[Task prompt]: All lines in the records below from the line with "<!-- table song end -->" through the line with "python3.x run.py" are to be given again exactly, both ends included; the pictures are to be left out.

Pictures paired with source code
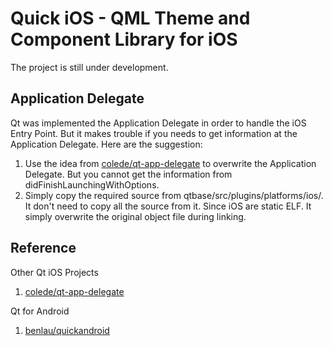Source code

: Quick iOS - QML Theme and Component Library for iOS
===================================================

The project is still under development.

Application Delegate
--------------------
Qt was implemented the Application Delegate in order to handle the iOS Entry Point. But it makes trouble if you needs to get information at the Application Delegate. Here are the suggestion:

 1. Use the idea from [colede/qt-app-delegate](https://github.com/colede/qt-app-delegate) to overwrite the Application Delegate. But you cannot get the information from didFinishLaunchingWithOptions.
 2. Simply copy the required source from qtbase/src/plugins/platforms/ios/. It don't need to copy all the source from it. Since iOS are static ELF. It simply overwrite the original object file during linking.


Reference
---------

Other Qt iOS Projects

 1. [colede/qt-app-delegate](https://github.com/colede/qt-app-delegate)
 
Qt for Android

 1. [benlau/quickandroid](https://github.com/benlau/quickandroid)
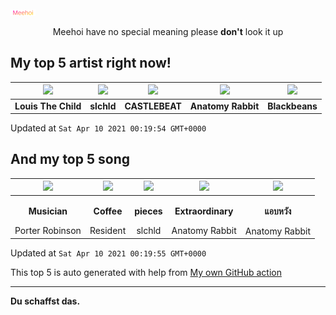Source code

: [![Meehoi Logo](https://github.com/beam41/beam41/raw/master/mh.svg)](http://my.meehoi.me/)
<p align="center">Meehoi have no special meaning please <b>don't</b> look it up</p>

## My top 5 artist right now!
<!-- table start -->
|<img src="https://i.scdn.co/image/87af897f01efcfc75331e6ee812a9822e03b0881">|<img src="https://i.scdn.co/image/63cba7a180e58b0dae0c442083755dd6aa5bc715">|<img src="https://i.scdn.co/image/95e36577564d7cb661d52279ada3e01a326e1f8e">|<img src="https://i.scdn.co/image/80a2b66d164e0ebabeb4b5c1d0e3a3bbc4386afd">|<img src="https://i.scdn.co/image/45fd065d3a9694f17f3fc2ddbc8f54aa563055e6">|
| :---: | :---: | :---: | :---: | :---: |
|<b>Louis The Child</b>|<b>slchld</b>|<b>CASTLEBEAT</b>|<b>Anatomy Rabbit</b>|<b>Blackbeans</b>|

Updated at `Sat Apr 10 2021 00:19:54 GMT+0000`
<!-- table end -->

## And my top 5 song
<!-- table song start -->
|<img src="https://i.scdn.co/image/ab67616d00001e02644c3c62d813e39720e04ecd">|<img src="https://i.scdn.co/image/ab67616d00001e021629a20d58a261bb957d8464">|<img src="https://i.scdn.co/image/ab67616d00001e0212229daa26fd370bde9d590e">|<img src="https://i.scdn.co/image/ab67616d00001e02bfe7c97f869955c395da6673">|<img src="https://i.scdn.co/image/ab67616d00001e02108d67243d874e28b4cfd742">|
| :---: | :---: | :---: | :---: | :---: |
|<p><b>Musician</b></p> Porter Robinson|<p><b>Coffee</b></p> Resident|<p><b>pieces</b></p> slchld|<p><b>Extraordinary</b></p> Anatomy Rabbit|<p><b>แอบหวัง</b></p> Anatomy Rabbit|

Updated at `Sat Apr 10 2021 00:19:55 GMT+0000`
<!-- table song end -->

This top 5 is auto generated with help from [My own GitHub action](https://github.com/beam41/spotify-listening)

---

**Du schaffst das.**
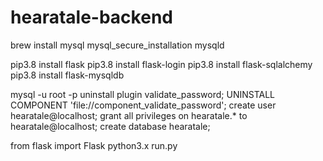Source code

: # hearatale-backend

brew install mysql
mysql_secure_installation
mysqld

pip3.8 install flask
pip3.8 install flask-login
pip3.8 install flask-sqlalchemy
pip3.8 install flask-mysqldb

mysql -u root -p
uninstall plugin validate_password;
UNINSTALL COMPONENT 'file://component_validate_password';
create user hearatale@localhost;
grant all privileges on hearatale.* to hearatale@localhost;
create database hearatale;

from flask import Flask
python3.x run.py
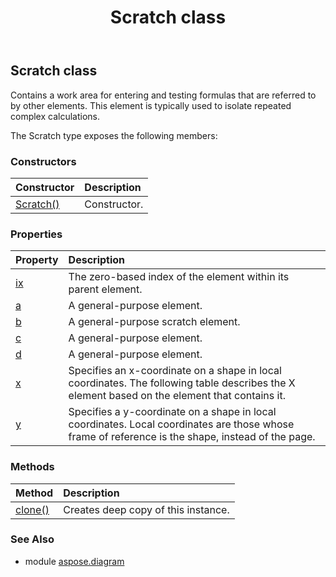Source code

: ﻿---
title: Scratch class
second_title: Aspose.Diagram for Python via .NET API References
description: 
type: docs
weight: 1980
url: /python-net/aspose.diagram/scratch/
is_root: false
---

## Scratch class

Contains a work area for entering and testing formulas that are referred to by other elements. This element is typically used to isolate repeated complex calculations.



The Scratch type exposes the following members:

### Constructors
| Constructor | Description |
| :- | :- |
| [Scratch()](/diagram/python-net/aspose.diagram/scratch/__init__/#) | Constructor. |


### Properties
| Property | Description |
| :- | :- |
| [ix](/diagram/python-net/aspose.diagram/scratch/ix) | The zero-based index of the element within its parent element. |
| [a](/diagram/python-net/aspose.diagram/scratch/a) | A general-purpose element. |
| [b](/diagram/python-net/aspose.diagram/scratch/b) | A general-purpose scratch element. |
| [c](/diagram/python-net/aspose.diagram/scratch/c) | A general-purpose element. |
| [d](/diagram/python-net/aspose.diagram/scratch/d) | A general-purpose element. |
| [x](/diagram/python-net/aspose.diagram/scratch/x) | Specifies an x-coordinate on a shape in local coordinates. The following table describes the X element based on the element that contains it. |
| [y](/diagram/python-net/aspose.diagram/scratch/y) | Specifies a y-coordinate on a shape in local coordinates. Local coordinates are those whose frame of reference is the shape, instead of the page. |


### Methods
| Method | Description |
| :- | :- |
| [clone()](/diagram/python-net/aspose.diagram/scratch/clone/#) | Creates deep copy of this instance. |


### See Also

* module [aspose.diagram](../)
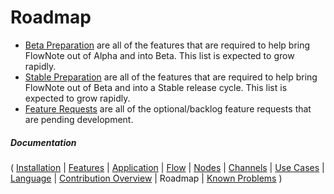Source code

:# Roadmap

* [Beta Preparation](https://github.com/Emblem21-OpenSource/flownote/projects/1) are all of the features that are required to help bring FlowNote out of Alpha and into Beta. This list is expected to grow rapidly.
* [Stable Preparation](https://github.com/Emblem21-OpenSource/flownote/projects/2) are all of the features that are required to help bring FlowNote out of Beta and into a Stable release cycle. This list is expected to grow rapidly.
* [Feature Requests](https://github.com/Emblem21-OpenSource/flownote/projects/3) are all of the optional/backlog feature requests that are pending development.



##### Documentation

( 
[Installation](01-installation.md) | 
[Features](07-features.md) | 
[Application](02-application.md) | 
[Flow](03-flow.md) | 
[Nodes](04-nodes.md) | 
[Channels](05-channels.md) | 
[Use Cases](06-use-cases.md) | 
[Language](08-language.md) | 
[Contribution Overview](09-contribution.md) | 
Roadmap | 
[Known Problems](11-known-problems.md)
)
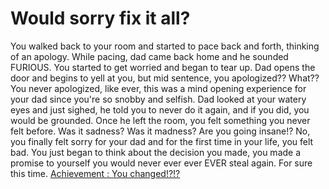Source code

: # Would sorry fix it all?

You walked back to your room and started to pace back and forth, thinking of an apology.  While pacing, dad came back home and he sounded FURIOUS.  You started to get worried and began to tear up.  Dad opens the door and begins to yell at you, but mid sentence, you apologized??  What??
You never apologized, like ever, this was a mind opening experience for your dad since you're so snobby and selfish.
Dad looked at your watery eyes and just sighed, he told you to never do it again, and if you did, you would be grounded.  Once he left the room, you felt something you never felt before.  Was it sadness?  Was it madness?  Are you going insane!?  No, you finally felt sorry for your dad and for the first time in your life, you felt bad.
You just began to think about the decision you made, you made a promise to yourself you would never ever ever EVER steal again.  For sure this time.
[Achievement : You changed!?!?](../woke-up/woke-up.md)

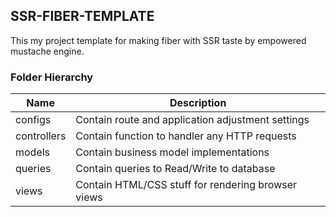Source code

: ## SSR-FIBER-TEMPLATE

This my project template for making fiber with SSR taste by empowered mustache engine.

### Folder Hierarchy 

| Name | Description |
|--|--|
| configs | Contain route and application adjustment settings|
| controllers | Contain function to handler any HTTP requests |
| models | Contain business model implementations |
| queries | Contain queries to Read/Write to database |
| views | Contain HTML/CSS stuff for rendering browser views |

[Response to the exercise]:
<!-- table song end -->

This top 5 is auto generated with help from [My own GitHub action](https://github.com/beam41/spotify-listening)

---

**Du schaffst das.**
Source code

: # hearatale-backend

brew install mysql
mysql_secure_installation
mysqld

pip3.8 install flask
pip3.8 install flask-login
pip3.8 install flask-sqlalchemy
pip3.8 install flask-mysqldb

mysql -u root -p
uninstall plugin validate_password;
UNINSTALL COMPONENT 'file://component_validate_password';
create user hearatale@localhost;
grant all privileges on hearatale.* to hearatale@localhost;
create database hearatale;

from flask import Flask
python3.x run.py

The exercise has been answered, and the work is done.